Pittura di valori (prima parte)
Pittura di valori, in Registrazione di frequenze, catalogo, Galleria d’arte moderna, Bologna, 20 marzo 1982 (prima parte)
“À la difference de la sculpture qui occupe l’espace en tant que forme tangible, la peinture l’occupe en tant que couleur. C’est dans la structure de la couleur et non pas dans celle de la forme que l’on doit, par conséquent, chercher les signifiants de la peinture…”. Così recita uno dei passi salienti di un importante testo di Dora Vallier dedicato a Malevitch et le modèle linguistique en peinture (l).
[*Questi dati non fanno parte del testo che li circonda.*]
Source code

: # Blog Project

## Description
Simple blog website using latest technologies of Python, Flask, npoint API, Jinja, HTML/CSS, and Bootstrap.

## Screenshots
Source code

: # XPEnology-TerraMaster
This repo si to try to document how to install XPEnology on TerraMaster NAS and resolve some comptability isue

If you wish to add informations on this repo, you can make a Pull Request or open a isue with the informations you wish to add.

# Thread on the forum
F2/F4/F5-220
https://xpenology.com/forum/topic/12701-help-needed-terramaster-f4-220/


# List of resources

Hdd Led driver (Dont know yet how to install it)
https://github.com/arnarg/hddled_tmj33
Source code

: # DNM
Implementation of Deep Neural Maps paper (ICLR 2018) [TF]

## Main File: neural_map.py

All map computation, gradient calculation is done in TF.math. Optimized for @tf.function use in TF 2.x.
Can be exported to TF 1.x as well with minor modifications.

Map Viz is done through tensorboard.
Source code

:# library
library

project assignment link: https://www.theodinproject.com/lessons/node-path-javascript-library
Nella sua enunciazione netta e necessariamente schematica, esso apre uno spiraglio su una delle questioni più spinose ed equivoche entro cui si dibatte da anni la critica d’arte, l’elaborazione di uno strumentario realmente penetrante e a un tempo sufficientemente flessibile in grado di leggere il complesso di fenomeni che, con inveterata abitudine catalogatoria, sono stati definiti pittura astratta oppure concreta. In che senso? Se è vero che, in seno al tragitto brulicante delle avanguardie storiche, una delle acquisizioni centrali e imprescindibili è stata proprio l’elaborazione di un’arte senza oggetti, il cui nucleo si spostasse dal piano della referenzialità a quello di un’autonoma significazione, è anche vero che le smanie storico-critiche prevalenti si sono concentrate per decenni sull’aspetto più contingente e caduco della questione, la non-oggettività, trascurando malamente quello sostanziale, risiedente nella produzione di senso a partire dai valori che fossero i valori stessi della pittura: in questo operando una clamorosa e inadempiente inversione tra causa ed effetto, in virtù di un malcelato e appena riverniciato empito contenutista.
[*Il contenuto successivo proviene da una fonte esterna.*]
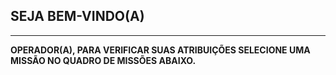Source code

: ## SEJA BEM-VINDO(A)
__________________________________________________
**OPERADOR(A), PARA VERIFICAR SUAS ATRIBUIÇÕES SELECIONE UMA MISSÃO NO QUADRO DE MISSÕES ABAIXO.**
Dorazio, Ognuno tesse le sue indulgenze, 1960
Ebbene, oggi che appare ben chiaro che non si vive di sola avanguardia, e che la storia della buona pittura corre su binari diversi da quelli indicati da “quel nuovo orario delle ferrovie artistiche italiane che molti, per poltroneria mentale, tengono per vangelo” (Longhi) (2), l’occasione è forse propizia per riprendere le trame sparse di questa riflessione, e tentare quantomeno di indicarne l’assetto problematico. Se il senso profondo e autentico dell’esperienza moderna, in arte, risiede nel superamento dell’oggettivazione di significati mutuati da altri ambiti di esperienza (intellettuale e non), nella ricerca di una espressione misurabile esclusivamente per via di intensità, con il supporto di una soggettività riconosciuta e rivendicata come presupposto ineliminabile; nell’assunzione della pratica – mentale e fabrile – come luogo in sé della totalità dell’esperienza; nella configurazione di un orizzonte linguistico così ricco e coerente a se stesso da essere in grado di far scaturire formulazioni compiute e piene, le opere, la cui sussistenza è legittimata dalla stessa norma interna che le ha prodotte e ne sorregge la configurazione, allora la pittura che più di ogni altra ha concentrato il proprio rovello intorno a questo nucleo problematico assume un’importanza di sostanziale – e non epidermica – attualità: non in quanto pittura astratta, ma in quanto pittura di valori.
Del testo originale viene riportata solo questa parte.